As a female charity leader in war-torn Africa Northumberland’s Angela Davies has faced many challenges. She tells Hannah Davies why her job for charity Goal is her enduring passion.
THE idea of spending years without running water, electricity and good food and drink would appal many young women.
But Angela Davies, 29, originally of Haydon Bridge, Northumberland, is no ordinary young woman.
She has spent the past six years of her life in Africa in war-torn areas such as the Sudan and famine-stricken districts such as Ethiopia, leading literacy initiatives and heading nutrition programmes.
“I love what I do,” she explains over the phone from her base in Africa.
“It can be upsetting and sometimes it can be dangerous. But I know I wouldn’t get the same sense of job satisfaction from anywhere else.”
Angela manages a team of about 120 people in the Democratic Republic of Congo with international charity Goal, heading dozens of community-led initiatives, from building schools to helping local people to grow their own vegetables.

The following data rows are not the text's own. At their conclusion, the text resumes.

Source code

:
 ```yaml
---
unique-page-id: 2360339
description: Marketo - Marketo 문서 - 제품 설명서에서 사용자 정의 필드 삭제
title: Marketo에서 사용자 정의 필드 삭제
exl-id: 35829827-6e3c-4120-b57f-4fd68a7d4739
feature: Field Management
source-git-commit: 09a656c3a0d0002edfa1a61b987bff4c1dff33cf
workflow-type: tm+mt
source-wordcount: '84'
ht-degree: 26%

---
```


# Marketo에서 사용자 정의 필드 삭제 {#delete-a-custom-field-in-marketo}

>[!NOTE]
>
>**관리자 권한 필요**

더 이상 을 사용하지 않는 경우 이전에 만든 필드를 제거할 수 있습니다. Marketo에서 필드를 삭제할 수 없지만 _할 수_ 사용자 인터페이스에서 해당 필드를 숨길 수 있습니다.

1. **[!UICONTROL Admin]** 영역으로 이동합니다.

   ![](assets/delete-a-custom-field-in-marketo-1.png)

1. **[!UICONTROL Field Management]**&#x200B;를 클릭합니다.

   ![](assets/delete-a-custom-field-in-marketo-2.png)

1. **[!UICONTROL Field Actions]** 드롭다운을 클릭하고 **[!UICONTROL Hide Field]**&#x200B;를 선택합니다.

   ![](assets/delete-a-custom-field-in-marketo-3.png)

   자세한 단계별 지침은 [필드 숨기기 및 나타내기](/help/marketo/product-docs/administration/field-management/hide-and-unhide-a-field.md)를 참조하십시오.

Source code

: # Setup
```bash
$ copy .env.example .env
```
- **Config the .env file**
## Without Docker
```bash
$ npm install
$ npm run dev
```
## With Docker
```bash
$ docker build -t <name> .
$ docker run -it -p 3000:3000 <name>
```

Goal works in the world’s poorest countries and is holding a Newcastle recruitment event on Thursday to get engineers, health workers and other professionals involved with its work.
Angela is based in the town of Manono, in the central African country Democratic Republic of Congo. In the 1960s, it was a bustling city built around a Belgian colonial mining community.
Now deserted by its former colonists and recovering from a vicious civil war, the town is in a desperate state of disrepair.
Angela explains: “There are wonderful old crumbling buildings, tennis courts and swimming pools that hark back to former times when this country was colonised by the Belgians but was reasonably prosperous.
“It’s a very interesting place. It has changed so much. They once had an elected government here, running water and electricity. Now they are trying to claw their way back – that’s why we’re here.”
The route from Northumberland schoolgirl to African charity worker was inspired by Angela’s desire to help others.
Her dad Crispin, 58, came to the North-East as a Procter & Gamble graduate trainee in the 1970s.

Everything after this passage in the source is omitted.